Top of Extracted data
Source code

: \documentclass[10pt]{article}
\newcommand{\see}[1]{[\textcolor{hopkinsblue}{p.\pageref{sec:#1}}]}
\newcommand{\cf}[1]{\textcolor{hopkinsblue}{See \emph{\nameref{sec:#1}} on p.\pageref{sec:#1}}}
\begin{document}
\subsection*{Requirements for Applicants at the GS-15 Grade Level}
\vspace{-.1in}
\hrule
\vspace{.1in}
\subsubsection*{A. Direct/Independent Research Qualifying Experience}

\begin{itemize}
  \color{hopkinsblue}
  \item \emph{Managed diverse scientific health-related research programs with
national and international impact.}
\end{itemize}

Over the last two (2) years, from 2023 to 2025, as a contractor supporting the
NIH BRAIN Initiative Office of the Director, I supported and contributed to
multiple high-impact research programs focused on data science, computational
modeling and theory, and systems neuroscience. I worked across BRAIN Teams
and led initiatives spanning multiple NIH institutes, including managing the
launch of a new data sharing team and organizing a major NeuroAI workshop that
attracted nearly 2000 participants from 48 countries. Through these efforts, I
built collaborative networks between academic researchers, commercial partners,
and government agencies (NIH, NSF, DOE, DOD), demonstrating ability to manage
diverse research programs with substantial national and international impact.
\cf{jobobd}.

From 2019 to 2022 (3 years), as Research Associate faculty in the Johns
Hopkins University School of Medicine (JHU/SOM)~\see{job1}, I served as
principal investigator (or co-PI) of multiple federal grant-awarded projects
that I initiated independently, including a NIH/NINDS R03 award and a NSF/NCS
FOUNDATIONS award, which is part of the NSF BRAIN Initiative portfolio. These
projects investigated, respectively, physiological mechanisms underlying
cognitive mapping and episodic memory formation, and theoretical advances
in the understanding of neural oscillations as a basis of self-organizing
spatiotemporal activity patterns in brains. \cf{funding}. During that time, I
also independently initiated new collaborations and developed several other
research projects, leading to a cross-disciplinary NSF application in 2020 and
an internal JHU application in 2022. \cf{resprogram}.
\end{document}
Bottom of Extracted data
## Exercise goal:
Restate the records, all of them, precisely as written.

## Solution:
Source code

: \documentclass[10pt]{article}
\newcommand{\see}[1]{[\textcolor{hopkinsblue}{p.\pageref{sec:#1}}]}
\newcommand{\cf}[1]{\textcolor{hopkinsblue}{See \emph{\nameref{sec:#1}} on p.\pageref{sec:#1}}}
\begin{document}
\subsection*{Requirements for Applicants at the GS-15 Grade Level}
\vspace{-.1in}
\hrule
\vspace{.1in}
\subsubsection*{A. Direct/Independent Research Qualifying Experience}

\begin{itemize}
  \color{hopkinsblue}
  \item \emph{Managed diverse scientific health-related research programs with
national and international impact.}
\end{itemize}

Over the last two (2) years, from 2023 to 2025, as a contractor supporting the
NIH BRAIN Initiative Office of the Director, I supported and contributed to
multiple high-impact research programs focused on data science, computational
modeling and theory, and systems neuroscience. I worked across BRAIN Teams
and led initiatives spanning multiple NIH institutes, including managing the
launch of a new data sharing team and organizing a major NeuroAI workshop that
attracted nearly 2000 participants from 48 countries. Through these efforts, I
built collaborative networks between academic researchers, commercial partners,
and government agencies (NIH, NSF, DOE, DOD), demonstrating ability to manage
diverse research programs with substantial national and international impact.
\cf{jobobd}.

From 2019 to 2022 (3 years), as Research Associate faculty in the Johns
Hopkins University School of Medicine (JHU/SOM)~\see{job1}, I served as
principal investigator (or co-PI) of multiple federal grant-awarded projects
that I initiated independently, including a NIH/NINDS R03 award and a NSF/NCS
FOUNDATIONS award, which is part of the NSF BRAIN Initiative portfolio. These
projects investigated, respectively, physiological mechanisms underlying
cognitive mapping and episodic memory formation, and theoretical advances
in the understanding of neural oscillations as a basis of self-organizing
spatiotemporal activity patterns in brains. \cf{funding}. During that time, I
also independently initiated new collaborations and developed several other
research projects, leading to a cross-disciplinary NSF application in 2020 and
an internal JHU application in 2022. \cf{resprogram}.
\end{document}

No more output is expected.